-- Opening Marker --
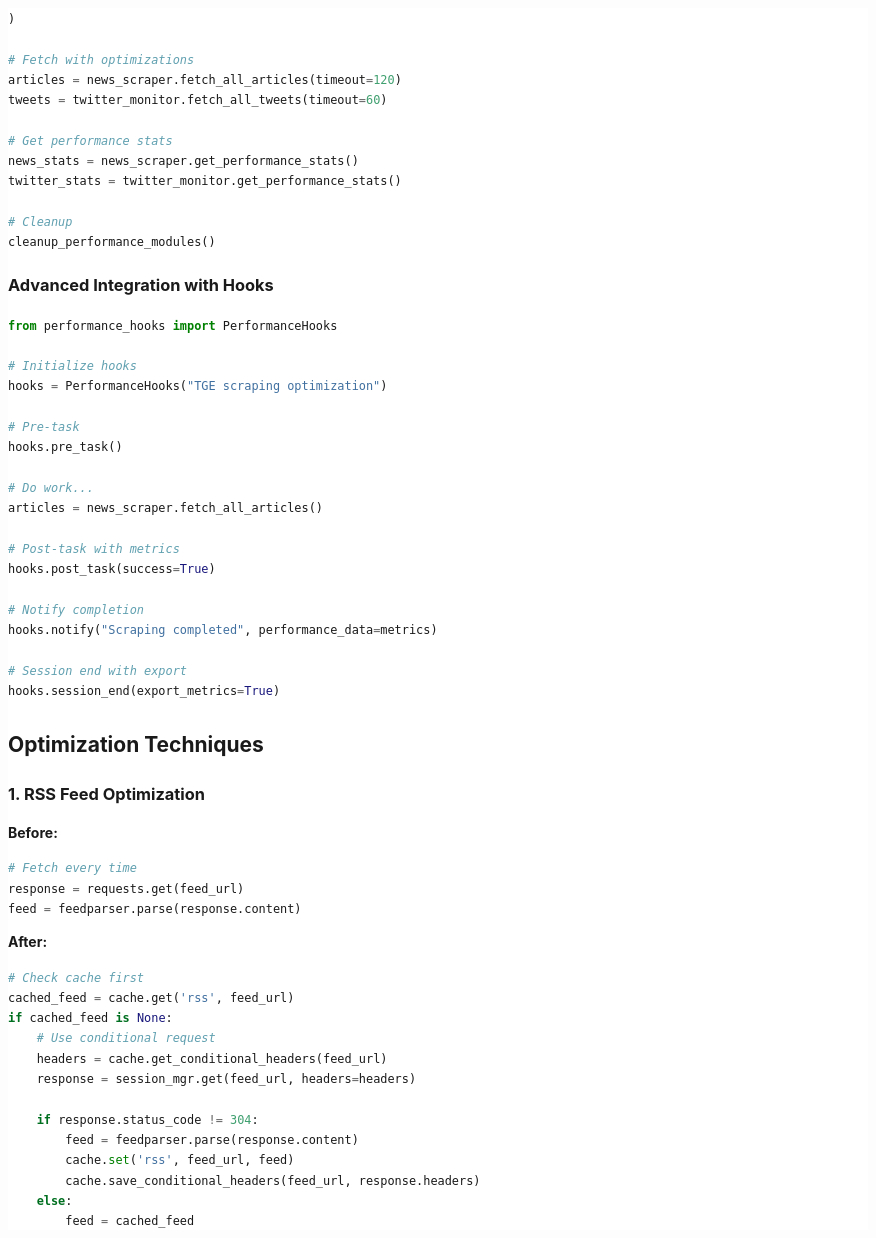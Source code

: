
 ```python
)

# Fetch with optimizations
articles = news_scraper.fetch_all_articles(timeout=120)
tweets = twitter_monitor.fetch_all_tweets(timeout=60)

# Get performance stats
news_stats = news_scraper.get_performance_stats()
twitter_stats = twitter_monitor.get_performance_stats()

# Cleanup
cleanup_performance_modules()
```

### Advanced Integration with Hooks

```python
from performance_hooks import PerformanceHooks

# Initialize hooks
hooks = PerformanceHooks("TGE scraping optimization")

# Pre-task
hooks.pre_task()

# Do work...
articles = news_scraper.fetch_all_articles()

# Post-task with metrics
hooks.post_task(success=True)

# Notify completion
hooks.notify("Scraping completed", performance_data=metrics)

# Session end with export
hooks.session_end(export_metrics=True)
```

## Optimization Techniques

### 1. RSS Feed Optimization

**Before:**
```python
# Fetch every time
response = requests.get(feed_url)
feed = feedparser.parse(response.content)
```

**After:**
```python
# Check cache first
cached_feed = cache.get('rss', feed_url)
if cached_feed is None:
    # Use conditional request
    headers = cache.get_conditional_headers(feed_url)
    response = session_mgr.get(feed_url, headers=headers)

    if response.status_code != 304:
        feed = feedparser.parse(response.content)
        cache.set('rss', feed_url, feed)
        cache.save_conditional_headers(feed_url, response.headers)
    else:
        feed = cached_feed
```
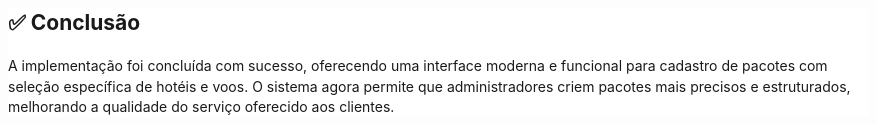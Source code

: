 ## ✅ Conclusão

A implementação foi concluída com sucesso, oferecendo uma interface moderna e funcional para cadastro de pacotes com seleção específica de hotéis e voos. O sistema agora permite que administradores criem pacotes mais precisos e estruturados, melhorando a qualidade do serviço oferecido aos clientes.
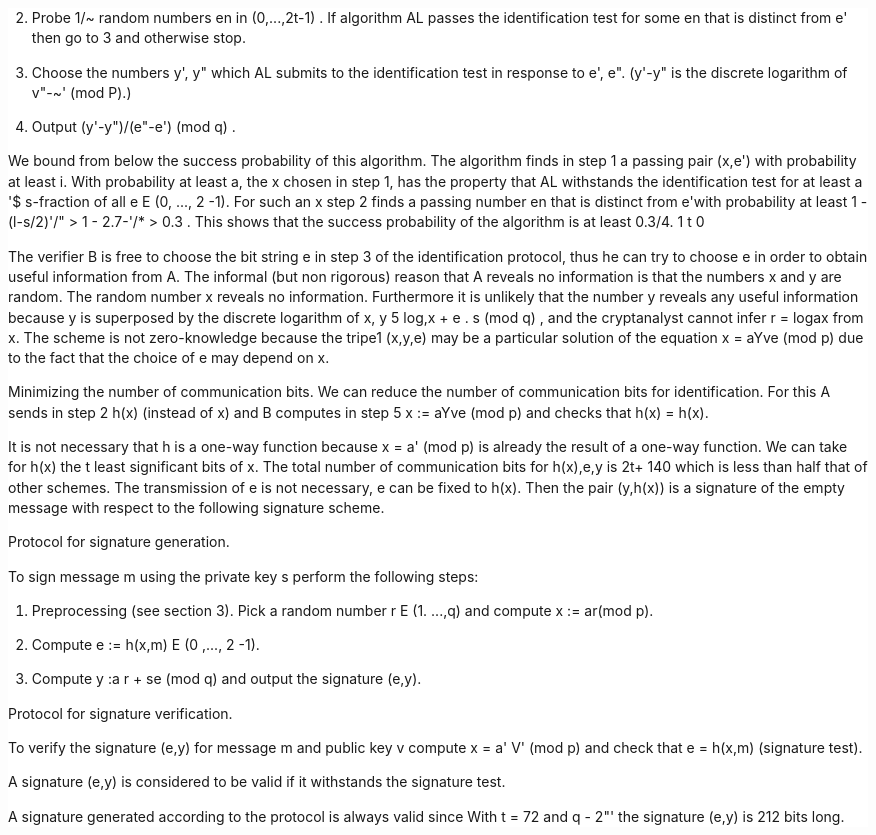 2. Probe 1/~ random numbers en in (0,...,2t-1) . If algorithm AL passes the identification test for some en that is distinct from e' then go to 3 and otherwise stop.

3. Choose the numbers y', y" which AL submits to the identification test in response to e', e". (y'-y" is the discrete logarithm of v"-~' (mod P).)

4. Output (y'-y")/(e"-e') (mod q) .

We bound from below the success probability of this algorithm. The algorithm finds in step 1 a passing pair (x,e') with probability at least i. With probability at least a, the x chosen in step 1, has the property that AL withstands the identification test for at least a '$ s-fraction of all e E (0, ..., 2 -1). For such an x step 2 finds a passing number en that is distinct from e'with probability at least
1 - (l-s/2)'/" > 1 - 2.7-'/* > 0.3 . This shows that the success probability of the algorithm is at least 0.3/4.
1
t
0

The verifier B is free to choose the bit string e in step 3 of the identification protocol, thus he can try to choose e in order to obtain useful information from A. The informal (but non rigorous) reason that A reveals no information is that the numbers x and y are random. The random number x reveals no information. Furthermore it is unlikely that the number y reveals any useful information because y is superposed by the discrete logarithm of x, y 5 log,x + e . s (mod q) , and the cryptanalyst cannot infer r = logax from x. The scheme is not zero-knowledge because the tripe1 (x,y,e) may be a particular solution of the equation x = aYve (mod p) due to the fact that the choice of e may depend on x.

Minimizing the number of communication bits. We can reduce the number of communication bits for identification. For this A sends in step 2 h(x) (instead of x) and B computes in step 5 x := aYve (mod p) and checks that h(x) = h(x).

It is not necessary that h is a one-way function because x = a' (mod p) is already the result of a one-way function. We can take for h(x) the t least significant bits of x. The total number of communication bits for h(x),e,y is 2t+ 140 which is less than half that of other schemes. The transmission of e is not necessary, e can be fixed to h(x). Then the pair (y,h(x)) is a signature of the empty message with respect to the following signature scheme.

Protocol for signature generation.

To sign message m using the private key s perform the following steps:

1. Preprocessing (see section 3). Pick a random number r E (1. ...,q) and compute x := ar(mod p).

2. Compute e := h(x,m) E (0 ,..., 2 -1).

3. Compute y :a r + se (mod q) and output the signature (e,y).

Protocol for signature verification.

To verify the signature (e,y) for message m and public key v compute x = a' V' (mod p) and check that e = h(x,m) (signature test). 

A signature (e,y) is considered to be valid if it withstands the signature test.

A signature generated according to the protocol is always valid since With t = 72 and q - 2"' the signature (e,y) is 212 bits long.
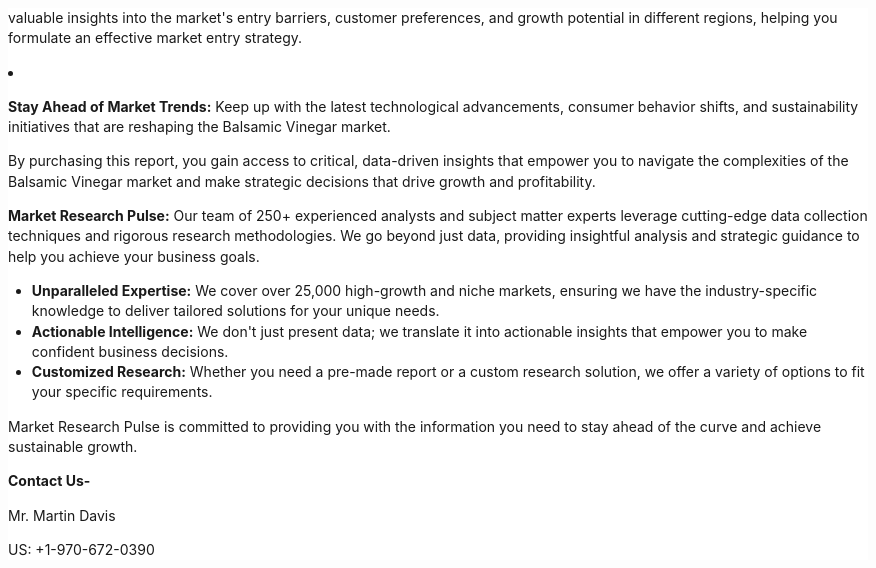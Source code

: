 valuable insights into the market's entry barriers, customer preferences, and growth potential in different regions, helping you formulate an effective market entry strategy.</p></li><li><p><strong>Stay Ahead of Market Trends:</strong> Keep up with the latest technological advancements, consumer behavior shifts, and sustainability initiatives that are reshaping the Balsamic Vinegar market.</p></li></ol><p>By purchasing this report, you gain access to critical, data-driven insights that empower you to navigate the complexities of the Balsamic Vinegar market and make strategic decisions that drive growth and profitability.</p><p><strong>Market Research Pulse:</strong>&nbsp;Our team of 250+ experienced analysts and subject matter experts leverage cutting-edge data collection techniques and rigorous research methodologies. We go beyond just data, providing insightful analysis and strategic guidance to help you achieve your business goals.</p><ul><li><strong>Unparalleled Expertise:</strong>&nbsp;We cover over 25,000 high-growth and niche markets, ensuring we have the industry-specific knowledge to deliver tailored solutions for your unique needs.</li><li><strong>Actionable Intelligence:</strong>&nbsp;We don't just present data; we translate it into actionable insights that empower you to make confident business decisions.</li><li><strong>Customized Research:</strong>&nbsp;Whether you need a pre-made report or a custom research solution, we offer a variety of options to fit your specific requirements.</li></ul><p>Market Research Pulse is committed to providing you with the information you need to stay ahead of the curve and achieve sustainable growth.</p><p><strong>Contact Us-</strong></p><p>Mr. Martin Davis</p><p>US: +1-970-672-0390</p>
-- Closing Marker --
• **The task**: Print out the entries once more, unchanged. No pictures.

• **Solution to this task**:
Source code

:
 ```python
)

# Fetch with optimizations
articles = news_scraper.fetch_all_articles(timeout=120)
tweets = twitter_monitor.fetch_all_tweets(timeout=60)

# Get performance stats
news_stats = news_scraper.get_performance_stats()
twitter_stats = twitter_monitor.get_performance_stats()

# Cleanup
cleanup_performance_modules()
```

### Advanced Integration with Hooks

```python
from performance_hooks import PerformanceHooks

# Initialize hooks
hooks = PerformanceHooks("TGE scraping optimization")

# Pre-task
hooks.pre_task()

# Do work...
articles = news_scraper.fetch_all_articles()

# Post-task with metrics
hooks.post_task(success=True)

# Notify completion
hooks.notify("Scraping completed", performance_data=metrics)

# Session end with export
hooks.session_end(export_metrics=True)
```

## Optimization Techniques

### 1. RSS Feed Optimization

**Before:**
```python
# Fetch every time
response = requests.get(feed_url)
feed = feedparser.parse(response.content)
```

**After:**
```python
# Check cache first
cached_feed = cache.get('rss', feed_url)
if cached_feed is None:
    # Use conditional request
    headers = cache.get_conditional_headers(feed_url)
    response = session_mgr.get(feed_url, headers=headers)

    if response.status_code != 304:
        feed = feedparser.parse(response.content)
        cache.set('rss', feed_url, feed)
        cache.save_conditional_headers(feed_url, response.headers)
    else:
        feed = cached_feed
```
Source code

: ## ✅ Conclusão

A implementação foi concluída com sucesso, oferecendo uma interface moderna e funcional para cadastro de pacotes com seleção específica de hotéis e voos. O sistema agora permite que administradores criem pacotes mais precisos e estruturados, melhorando a qualidade do serviço oferecido aos clientes.
 2. Probe 1/~ random numbers en in (0,...,2t-1) . If algorithm AL passes the identification test for some en that is distinct from e' then go to 3 and otherwise stop.

3. Choose the numbers y', y" which AL submits to the identification test in response to e', e". (y'-y" is the discrete logarithm of v"-~' (mod P).)

4. Output (y'-y")/(e"-e') (mod q) .

We bound from below the success probability of this algorithm. The algorithm finds in step 1 a passing pair (x,e') with probability at least i. With probability at least a, the x chosen in step 1, has the property that AL withstands the identification test for at least a '$ s-fraction of all e E (0, ..., 2 -1). For such an x step 2 finds a passing number en that is distinct from e'with probability at least
1 - (l-s/2)'/" > 1 - 2.7-'/* > 0.3 . This shows that the success probability of the algorithm is at least 0.3/4.
1
t
0

The verifier B is free to choose the bit string e in step 3 of the identification protocol, thus he can try to choose e in order to obtain useful information from A. The informal (but non rigorous) reason that A reveals no information is that the numbers x and y are random. The random number x reveals no information. Furthermore it is unlikely that the number y reveals any useful information because y is superposed by the discrete logarithm of x, y 5 log,x + e . s (mod q) , and the cryptanalyst cannot infer r = logax from x. The scheme is not zero-knowledge because the tripe1 (x,y,e) may be a particular solution of the equation x = aYve (mod p) due to the fact that the choice of e may depend on x.

Minimizing the number of communication bits. We can reduce the number of communication bits for identification. For this A sends in step 2 h(x) (instead of x) and B computes in step 5 x := aYve (mod p) and checks that h(x) = h(x).

It is not necessary that h is a one-way function because x = a' (mod p) is already the result of a one-way function. We can take for h(x) the t least significant bits of x. The total number of communication bits for h(x),e,y is 2t+ 140 which is less than half that of other schemes. The transmission of e is not necessary, e can be fixed to h(x). Then the pair (y,h(x)) is a signature of the empty message with respect to the following signature scheme.

Protocol for signature generation.

To sign message m using the private key s perform the following steps:

1. Preprocessing (see section 3). Pick a random number r E (1. ...,q) and compute x := ar(mod p).

2. Compute e := h(x,m) E (0 ,..., 2 -1).

3. Compute y :a r + se (mod q) and output the signature (e,y).

Protocol for signature verification.

To verify the signature (e,y) for message m and public key v compute x = a' V' (mod p) and check that e = h(x,m) (signature test). 

A signature (e,y) is considered to be valid if it withstands the signature test.

A signature generated according to the protocol is always valid since With t = 72 and q - 2"' the signature (e,y) is 212 bits long.
Source code

: valuable insights into the market's entry barriers, customer preferences, and growth potential in different regions, helping you formulate an effective market entry strategy.</p></li><li><p><strong>Stay Ahead of Market Trends:</strong> Keep up with the latest technological advancements, consumer behavior shifts, and sustainability initiatives that are reshaping the Balsamic Vinegar market.</p></li></ol><p>By purchasing this report, you gain access to critical, data-driven insights that empower you to navigate the complexities of the Balsamic Vinegar market and make strategic decisions that drive growth and profitability.</p><p><strong>Market Research Pulse:</strong>&nbsp;Our team of 250+ experienced analysts and subject matter experts leverage cutting-edge data collection techniques and rigorous research methodologies. We go beyond just data, providing insightful analysis and strategic guidance to help you achieve your business goals.</p><ul><li><strong>Unparalleled Expertise:</strong>&nbsp;We cover over 25,000 high-growth and niche markets, ensuring we have the industry-specific knowledge to deliver tailored solutions for your unique needs.</li><li><strong>Actionable Intelligence:</strong>&nbsp;We don't just present data; we translate it into actionable insights that empower you to make confident business decisions.</li><li><strong>Customized Research:</strong>&nbsp;Whether you need a pre-made report or a custom research solution, we offer a variety of options to fit your specific requirements.</li></ul><p>Market Research Pulse is committed to providing you with the information you need to stay ahead of the curve and achieve sustainable growth.</p><p><strong>Contact Us-</strong></p><p>Mr. Martin Davis</p><p>US: +1-970-672-0390</p>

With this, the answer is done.